In den Genuss des Planspiels „Der Landtag sind wir!“ kamen die Klassen der Verwaltungsfachangestellten und Sozialversicherungsangestellten von der Kaufmännischen Berufsschule Bayreuth II am Vormittag des 08.06.2015.
Um den Schülern das Gesetzgebungsverfahren im Bayerischen Landtag lebensecht vermitteln zu können, wurde ihnen hier die Gelegenheit gegeben dies anhand des Schwerpunktthemas „Videoüberwachung an öffentlichen Plätzen in Bayern“ selbst in die Hand zu nehmen.

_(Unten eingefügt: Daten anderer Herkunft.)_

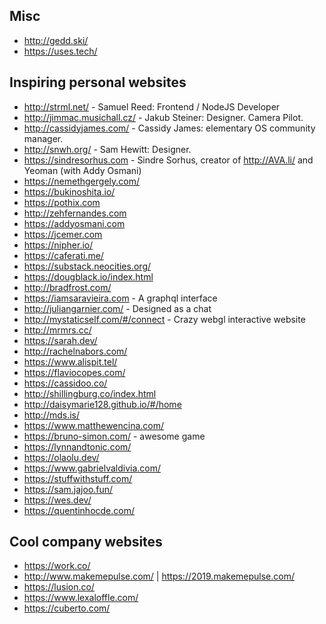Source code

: ## Misc
- http://gedd.ski/
- https://uses.tech/

## Inspiring personal websites
- http://strml.net/ - Samuel Reed: Frontend / NodeJS Developer
- http://jimmac.musichall.cz/ - Jakub Steiner: Designer. Camera Pilot.
- http://cassidyjames.com/ - Cassidy James: elementary OS community manager.
- http://snwh.org/ - Sam Hewitt: Designer.
- https://sindresorhus.com - Sindre Sorhus, creator of http://AVA.li/ and Yeoman (with Addy Osmani)
- https://nemethgergely.com/
- https://bukinoshita.io/
- https://pothix.com
- http://zehfernandes.com
- https://addyosmani.com
- https://jcemer.com
- https://nipher.io/
- https://caferati.me/
- https://substack.neocities.org/
- https://dougblack.io/index.html
- http://bradfrost.com/
- https://iamsaravieira.com - A graphql interface
- http://juliangarnier.com/ - Designed as a chat
- http://mystaticself.com/#/connect - Crazy webgl interactive website
- http://mrmrs.cc/
- https://sarah.dev/
- http://rachelnabors.com/
- https://www.alispit.tel/
- https://flaviocopes.com/
- https://cassidoo.co/
- http://shillingburg.co/index.html
- http://daisymarie128.github.io/#/home
- http://mds.is/
- https://www.matthewencina.com/
- https://bruno-simon.com/ - awesome game
- https://lynnandtonic.com/ 
- https://olaolu.dev/
- https://www.gabrielvaldivia.com/
- https://stuffwithstuff.com/
- https://sam.jajoo.fun/
- https://wes.dev/
- https://quentinhocde.com/
 
## Cool company websites
- https://work.co/
- http://www.makemepulse.com/ | https://2019.makemepulse.com/
- https://lusion.co/
- https://www.lexaloffle.com/
- https://cuberto.com/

Ziel des Planspiels war es, ein Gesetz zum Thema Videoüberwachung an öffentlichen Plätzen in einem formellen Gesetzgebungsverfahren zu verabschieden.
Die Referenten der FGJE erläuterten den Schülern kurz den Aufbau des Landtages und den Ablauf der Gesetzgebung, um das theoretische Wissen aufzufrischen. Dabei erhielt jede/-r der Schülerinnen und Schüler eine Rolle als Landtagsabgeordneter. Bei der Rollenverteilung wurden die aktuell im Landtag vertretenen Parteien, mit Sitzverteilung (CSU, SPD, Die Grünen, Freie Wähler), berücksichtigt.
Nach der üblichen Vorgehensweise diskutierte man zunächst fraktionsintern hinter verschlossenen Türen über den Gesetzesentwurf. Hierbei fanden die „Abgeordneten“ immer mehr gefallen an den Diskussionen in der Partei. Ziel war es, den Gesetzesentwurf nach den jeweiligen unterschiedlichen Vorstellungen der Partei auszuarbeiten.
Die Ergebnisse dieser Fraktionssitzungen wurden in der ersten Lesung vorgestellt. In der anschließenden Ausschusssitzung mit Mitgliedern aus allen Fraktionen, wurde nun parteiübergreifend diskutiert. Dabei versuchte jeder die Vorstellungen seiner Fraktion den anderen Parteien gegenüber durchzusetzen – hier ging es teilweise sehr hitzig zu.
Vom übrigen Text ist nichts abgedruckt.